* [Prompt]
Collect all lines from the listing that include the string "feature".

* [Provided material]
- - - - - - -

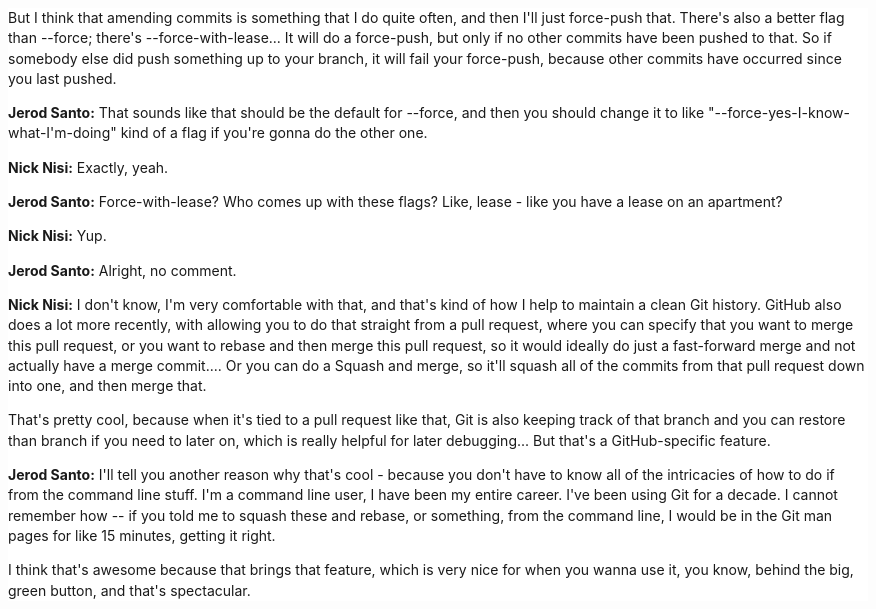 But I think that amending commits is something that I do quite often, and then I'll just force-push that. There's also a better flag than --force; there's --force-with-lease... It will do a force-push, but only if no other commits have been pushed to that. So if somebody else did push something up to your branch, it will fail your force-push, because other commits have occurred since you last pushed.

**Jerod Santo:** That sounds like that should be the default for --force, and then you should change it to like "--force-yes-I-know-what-I'm-doing" kind of a flag if you're gonna do the other one.

**Nick Nisi:** Exactly, yeah.

**Jerod Santo:** Force-with-lease? Who comes up with these flags? Like, lease - like you have a lease on an apartment?

**Nick Nisi:** Yup.

**Jerod Santo:** Alright, no comment.

**Nick Nisi:** I don't know, I'm very comfortable with that, and that's kind of how I help to maintain a clean Git history. GitHub also does a lot more recently, with allowing you to do that straight from a pull request, where you can specify that you want to merge this pull request, or you want to rebase and then merge this pull request, so it would ideally do just a fast-forward merge and not actually have a merge commit.... Or you can do a Squash and merge, so it'll squash all of the commits from that pull request down into one, and then merge that.

That's pretty cool, because when it's tied to a pull request like that, Git is also keeping track of that branch and you can restore than branch if you need to later on, which is really helpful for later debugging... But that's a GitHub-specific feature.

**Jerod Santo:** I'll tell you another reason why that's cool - because you don't have to know all of the intricacies of how to do if from the command line stuff. I'm a command line user, I have been my entire career. I've been using Git for a decade. I cannot remember how -- if you told me to squash these and rebase, or something, from the command line, I would be in the Git man pages for like 15 minutes, getting it right.

I think that's awesome because that brings that feature, which is very nice for when you wanna use it, you know, behind the big, green button, and that's spectacular.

- - - - - - -

* [Result for this task]
That's pretty cool, because when it's tied to a pull request like that, Git is also keeping track of that branch and you can restore than branch if you need to later on, which is really helpful for later debugging... But that's a GitHub-specific feature.
I think that's awesome because that brings that feature, which is very nice for when you wanna use it, you know, behind the big, green button, and that's spectacular.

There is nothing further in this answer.